▸ **Your goal**: Exact copy, pictures excluded: write out every line below.
** Opening Information block **
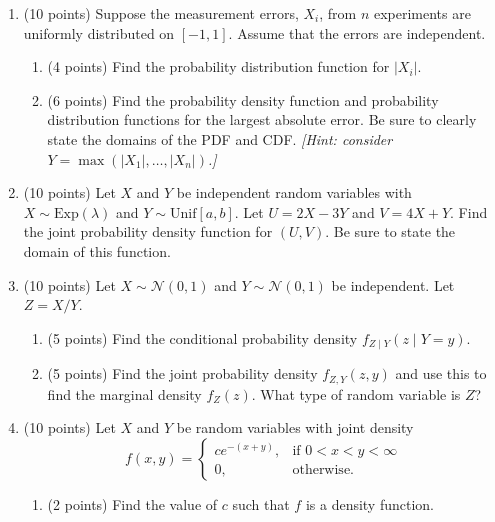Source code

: \documentclass[11pt]{article}
\theoremstyle{plain}
\newcommand{\Unif}{\ensuremath{\textrm{Unif}}}
\newcommand{\Exp}{\ensuremath{\textrm{Exp}}}
\begin{document}
\begin{enumerate}
    \item (10 points)
    Suppose the measurement errors, $X_i$, from $n$ experiments are uniformly distributed on $[-1, 1]$.
    Assume that the errors are independent.
    \begin{enumerate}
        \item (4 points)
        Find the probability distribution function for $|X_i|$.

        \vfill

        \item (6 points)
        Find the probability density function and probability distribution functions for the largest absolute error.
        Be sure to clearly state the domains of the PDF and CDF.
        \emph{[Hint: consider $Y = \max(|X_1|, \ldots, |X_n|)$.]}

        \vfill
    \end{enumerate}

    \newpage

    \item (10 points)
    Let $X$ and $Y$ be independent random variables with $X\sim \Exp(\lambda)$ and $Y\sim \Unif [a,b]$.
    Let $U = 2X-3Y$ and $V = 4X+Y$.
    Find the joint probability density function for $(U, V)$.
    Be sure to state the domain of this function.

    \newpage

    \item (10 points)
    Let $X\sim \mathcal{N}(0, 1)$ and $Y\sim \mathcal{N}(0, 1)$ be independent.
    Let $Z = X/Y$.
    \begin{enumerate}
    \item (5 points)
    Find the conditional probability density $f_{Z\mid Y}(z\mid Y=y)$.
    \vfill

    \item (5 points)
    Find the joint probability density $f_{Z, Y}(z, y)$ and use this to find the marginal density $f_Z(z)$.
    What type of random variable is $Z$?
    \vfill

    \end{enumerate}

    \newpage

    \item (10 points)
    Let $X$ and $Y$ be random variables with joint density
    \[
        f(x,y) = \begin{cases}
            ce^{-(x+y)},&\text{if }0<x<y<\infty\\
            0,&\text{otherwise.}
        \end{cases}
    \]
    \begin{enumerate}
        \item (2 points)
        Find the value of $c$ such that $f$ is a density function.


\end{enumerate}
\end{enumerate}
\end{document}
** Closing Information block **
▸ **Written answer**:
Source code

: \documentclass[11pt]{article}
\theoremstyle{plain}
\newcommand{\Unif}{\ensuremath{\textrm{Unif}}}
\newcommand{\Exp}{\ensuremath{\textrm{Exp}}}
\begin{document}
\begin{enumerate}
    \item (10 points)
    Suppose the measurement errors, $X_i$, from $n$ experiments are uniformly distributed on $[-1, 1]$.
    Assume that the errors are independent.
    \begin{enumerate}
        \item (4 points)
        Find the probability distribution function for $|X_i|$.

        \vfill

        \item (6 points)
        Find the probability density function and probability distribution functions for the largest absolute error.
        Be sure to clearly state the domains of the PDF and CDF.
        \emph{[Hint: consider $Y = \max(|X_1|, \ldots, |X_n|)$.]}

        \vfill
    \end{enumerate}

    \newpage

    \item (10 points)
    Let $X$ and $Y$ be independent random variables with $X\sim \Exp(\lambda)$ and $Y\sim \Unif [a,b]$.
    Let $U = 2X-3Y$ and $V = 4X+Y$.
    Find the joint probability density function for $(U, V)$.
    Be sure to state the domain of this function.

    \newpage

    \item (10 points)
    Let $X\sim \mathcal{N}(0, 1)$ and $Y\sim \mathcal{N}(0, 1)$ be independent.
    Let $Z = X/Y$.
    \begin{enumerate}
    \item (5 points)
    Find the conditional probability density $f_{Z\mid Y}(z\mid Y=y)$.
    \vfill

    \item (5 points)
    Find the joint probability density $f_{Z, Y}(z, y)$ and use this to find the marginal density $f_Z(z)$.
    What type of random variable is $Z$?
    \vfill

    \end{enumerate}

    \newpage

    \item (10 points)
    Let $X$ and $Y$ be random variables with joint density
    \[
        f(x,y) = \begin{cases}
            ce^{-(x+y)},&\text{if }0<x<y<\infty\\
            0,&\text{otherwise.}
        \end{cases}
    \]
    \begin{enumerate}
        \item (2 points)
        Find the value of $c$ such that $f$ is a density function.


\end{enumerate}
\end{enumerate}
\end{document}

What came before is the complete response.